Sometimes I can smell them a mile off, but often you come across them bragging on Tinder about how many back doors they’ve slammed in, how high their count is, or what they can do with their tongue piercing.

But we’re not here to chit chat about the deadness that is Tinder, I guarantee any guy on their saying ‘I’ve f*cked so many birds’ probably has no idea how to locate the clit. We’re talking about true sex gods. The ones who politely say to you something along the lines of ‘I have slept with quite a few people prior to you, is that a problem?’ I’m talking about the guy you’ve gone on a few dates with, the guys that don’t show off about it, but you know this guy has hooked up with a hell of a lot more people than you. What do we do with these guys?

Up until last year every guy I’d slept with had slept with less, or more or less the same amount of people as me. But last spring I saw an older man for a couple of months and he had slept with perhaps triple the amount of people as me. He’s been breathing a lot longer than me so obviously he had more experience, and even though I’m sexually confident I was still sh*tting a brick. I’m usually very relaxed when it comes down to getting on it, it’s like riding a bike or going swimming, but for some reason when it’s with someone with A LOT more experience than myself I freeze up.

I don’t care that they’ve shagged all the girls in their university hall or half of the people they went to school with, the emotional side of it doesn’t bother me. What bothers me is this thought ‘what if I’m his worst shag ever?’.

We always talk about ‘how to get confident’ and there are thousands of articles and books out there that will teach you how to get confident but lacking confidence in the bedroom is a very real thing that isn’t talked about enough.
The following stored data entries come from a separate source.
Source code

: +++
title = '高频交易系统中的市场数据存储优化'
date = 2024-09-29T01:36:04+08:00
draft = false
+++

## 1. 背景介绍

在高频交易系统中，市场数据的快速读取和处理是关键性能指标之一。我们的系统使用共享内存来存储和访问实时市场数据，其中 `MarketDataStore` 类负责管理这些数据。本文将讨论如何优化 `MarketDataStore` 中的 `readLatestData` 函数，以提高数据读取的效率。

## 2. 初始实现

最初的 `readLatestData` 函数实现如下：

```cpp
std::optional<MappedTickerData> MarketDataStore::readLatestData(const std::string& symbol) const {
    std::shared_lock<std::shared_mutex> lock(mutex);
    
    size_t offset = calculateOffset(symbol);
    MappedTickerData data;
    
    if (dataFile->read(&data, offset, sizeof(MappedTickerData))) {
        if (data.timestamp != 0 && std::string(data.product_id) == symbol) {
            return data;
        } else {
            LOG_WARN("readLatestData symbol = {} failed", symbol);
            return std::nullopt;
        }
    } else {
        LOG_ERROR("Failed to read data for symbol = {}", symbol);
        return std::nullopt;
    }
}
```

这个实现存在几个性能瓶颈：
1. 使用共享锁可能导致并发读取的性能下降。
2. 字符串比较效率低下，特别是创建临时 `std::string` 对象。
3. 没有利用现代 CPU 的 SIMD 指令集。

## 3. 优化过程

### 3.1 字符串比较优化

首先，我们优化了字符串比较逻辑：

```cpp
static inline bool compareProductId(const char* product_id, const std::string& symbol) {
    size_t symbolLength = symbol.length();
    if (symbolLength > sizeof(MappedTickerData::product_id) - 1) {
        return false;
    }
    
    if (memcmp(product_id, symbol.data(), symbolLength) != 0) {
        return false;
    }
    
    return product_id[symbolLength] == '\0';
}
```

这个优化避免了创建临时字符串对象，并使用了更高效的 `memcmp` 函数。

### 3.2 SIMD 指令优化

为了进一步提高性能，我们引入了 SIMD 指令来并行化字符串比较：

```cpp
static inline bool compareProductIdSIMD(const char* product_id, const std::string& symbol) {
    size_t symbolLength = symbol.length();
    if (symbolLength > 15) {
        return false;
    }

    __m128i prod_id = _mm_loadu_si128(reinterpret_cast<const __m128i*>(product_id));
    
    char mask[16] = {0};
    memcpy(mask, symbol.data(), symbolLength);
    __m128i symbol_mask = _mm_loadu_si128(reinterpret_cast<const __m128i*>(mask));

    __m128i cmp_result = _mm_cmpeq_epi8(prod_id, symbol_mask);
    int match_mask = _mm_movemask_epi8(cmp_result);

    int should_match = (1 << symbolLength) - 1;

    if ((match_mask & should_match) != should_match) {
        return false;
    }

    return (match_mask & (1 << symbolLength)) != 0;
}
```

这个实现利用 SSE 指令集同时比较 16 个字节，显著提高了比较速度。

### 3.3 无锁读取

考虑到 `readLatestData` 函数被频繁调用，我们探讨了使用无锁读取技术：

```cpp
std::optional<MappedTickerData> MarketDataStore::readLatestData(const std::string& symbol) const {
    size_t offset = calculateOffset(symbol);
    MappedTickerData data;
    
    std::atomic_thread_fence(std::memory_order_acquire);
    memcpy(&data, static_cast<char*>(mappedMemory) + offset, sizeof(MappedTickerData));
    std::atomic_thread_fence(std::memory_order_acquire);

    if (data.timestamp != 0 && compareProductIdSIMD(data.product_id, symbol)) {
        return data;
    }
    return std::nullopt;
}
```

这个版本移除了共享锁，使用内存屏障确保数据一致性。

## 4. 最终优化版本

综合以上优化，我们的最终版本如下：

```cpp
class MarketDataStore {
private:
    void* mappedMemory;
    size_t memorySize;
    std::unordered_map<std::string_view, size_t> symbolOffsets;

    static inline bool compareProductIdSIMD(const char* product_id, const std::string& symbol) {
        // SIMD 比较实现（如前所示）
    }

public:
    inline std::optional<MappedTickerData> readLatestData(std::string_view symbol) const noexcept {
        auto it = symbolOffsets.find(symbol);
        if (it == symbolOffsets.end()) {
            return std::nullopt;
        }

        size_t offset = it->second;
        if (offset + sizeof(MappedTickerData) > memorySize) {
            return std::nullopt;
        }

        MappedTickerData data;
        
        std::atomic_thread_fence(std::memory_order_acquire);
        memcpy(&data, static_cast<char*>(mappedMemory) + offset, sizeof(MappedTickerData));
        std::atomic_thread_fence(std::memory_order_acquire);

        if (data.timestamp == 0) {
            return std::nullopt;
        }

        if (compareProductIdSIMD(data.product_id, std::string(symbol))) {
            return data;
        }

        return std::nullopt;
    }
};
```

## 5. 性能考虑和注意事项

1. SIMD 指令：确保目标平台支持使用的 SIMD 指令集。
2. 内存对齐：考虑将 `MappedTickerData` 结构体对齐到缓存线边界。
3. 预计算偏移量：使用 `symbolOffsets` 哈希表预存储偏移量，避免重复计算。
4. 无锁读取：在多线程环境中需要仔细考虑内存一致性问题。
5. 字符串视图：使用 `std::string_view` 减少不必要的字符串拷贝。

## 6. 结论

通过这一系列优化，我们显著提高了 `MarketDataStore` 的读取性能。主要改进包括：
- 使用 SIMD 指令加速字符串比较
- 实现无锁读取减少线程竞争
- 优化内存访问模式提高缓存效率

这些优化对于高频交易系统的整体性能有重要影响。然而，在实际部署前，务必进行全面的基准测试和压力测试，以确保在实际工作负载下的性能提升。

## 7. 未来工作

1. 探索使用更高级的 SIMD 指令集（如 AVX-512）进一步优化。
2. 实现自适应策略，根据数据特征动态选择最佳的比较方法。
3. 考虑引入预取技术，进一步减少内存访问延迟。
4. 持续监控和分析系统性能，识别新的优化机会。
For me last spring stressed me the f*ck out. I went from being sexually self-assured to panicking that if I didn’t suck dick good enough I’d be ripped apart in a group chat with the lads. Now, this guy, let’s call him Paul* was very lovely and would never have done that to anyone - especially a woman - but that was my paranoia.

A year later I’ve conquered that fear and I now embrace a sexually experienced partner, because let’s be real, they know what they’re doing and the likelihood of the sex being great is very high so enjoy the moment. You don’t need to sleep with 1,000 men to gain this confidence but you do need to think of the situation in a different light.

This ladies, and gentlemen, is how to not freak out when f*cking someone with a lot of sexual experience:

1.     It’s all about your mentality on the situation. Stop thinking about how this is a negative situation and see the positives. This person might be able to teach you a few things, or show you the best time of your life. What if they’re the first person to make you orgasum? Or they end up being ‘the one’?
2.     Don’t drown in paranoia. So, what if you’re his or hers worst shag ever? Who honestly cares. If this person cares about you they will show you what they like and they will help you discover what you like in the bedroom too. They won’t go around mocking you to their friends and if they do, lets be real, they’re a dick and you can do better.
3.     Make yourself feel good. If you’re already lacking confidence because of their experience then there is no harm in upping your confidence - and no, I don’t mean go and quickly sleep around before Fred* comes over to finger you. Buy some raunchy lingerie, spritz your favourite perfume, pamper yourself, and just do what makes you feel damn good.
4.     Have the talk. This may be obvious but tell this guy/girl that you’re nervous. You never know they could be feeling the same way and it could lift both your egos.
5.     Ask him what he likes sexually. Before you get down to it ask him in a normal conversation what he likes in bed so that you can prep yourself. If he tells you he likes his balls being sucked but you’ve never placed a testicle in your mouth then you have time to do some research. But remember, you don’t have to do anything you don’t feel comfortable doing.